The ECHR validates the 'Nordic model' of banning the purchase of sexual services. It also warns about the lack of European consensus on how prostitution should be addressed.
The European Court of Human Rights (ECHR) unanimously ruled that the French anti-prostitution law does not violate the European Convention on Human Rights.
The ruling followed a petition from 261 prostituted women of various nationalities, who filed a complaint with the ECHR in 2019, pointing out that “the law seriously endangered their physical and mental integrity and health and radically infringed on the right to respect for private life, personal autonomy and sexual freedom”.

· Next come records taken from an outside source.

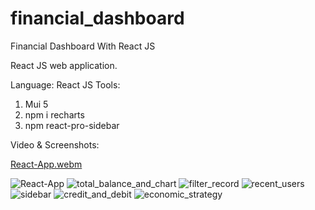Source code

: # financial_dashboard
Financial Dashboard With React JS

React JS web application.

Language: React JS
Tools:
  1. Mui 5
  2. npm i recharts
  3. npm react-pro-sidebar
 
Video & Screenshots:

[React-App.webm](https://user-images.githubusercontent.com/109661571/179961667-106519fa-8cc5-4096-bb12-c2925e94d915.webm)

![React-App](https://user-images.githubusercontent.com/109661571/179961591-2bfca360-9bca-429f-b6d7-564d4c755fc6.png)
![total_balance_and_chart](https://user-images.githubusercontent.com/109661571/179963350-cd4c108f-14c0-42f3-97ac-7dcfa648956a.png)
![filter_record](https://user-images.githubusercontent.com/109661571/179961585-b877a2d0-b0f2-41a8-afb7-f651a148b38d.png)
![recent_users](https://user-images.githubusercontent.com/109661571/179963318-da3125f1-7da6-4d0e-aa0c-261f9539a2ad.png)
![sidebar](https://user-images.githubusercontent.com/109661571/179963343-c3ce36b3-4722-4449-a34b-f334dd04e03b.png)
![credit_and_debit](https://user-images.githubusercontent.com/109661571/179963364-693ffacf-f5f2-4d33-ba04-9814a9bae1af.png)
![economic_strategy](https://user-images.githubusercontent.com/109661571/179963378-34143cfb-8f66-4d6b-9177-36509b271fea.png)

The Court judged the applicant’s complaint based on Article 8 of the Convention, which refers to the right to respect everyone’s private and family life, and stated that they “were fully aware of the undeniable difficulties and risks to which prostituted people are exposed while exercising their activity”.
But they added that these were “already present and observed before the adoption of the law” in 2016.
Taking all that into account, the ECHR held that “the French authorities had not overstepped their discretion, and had struck a fair balance between the competing interests involved”.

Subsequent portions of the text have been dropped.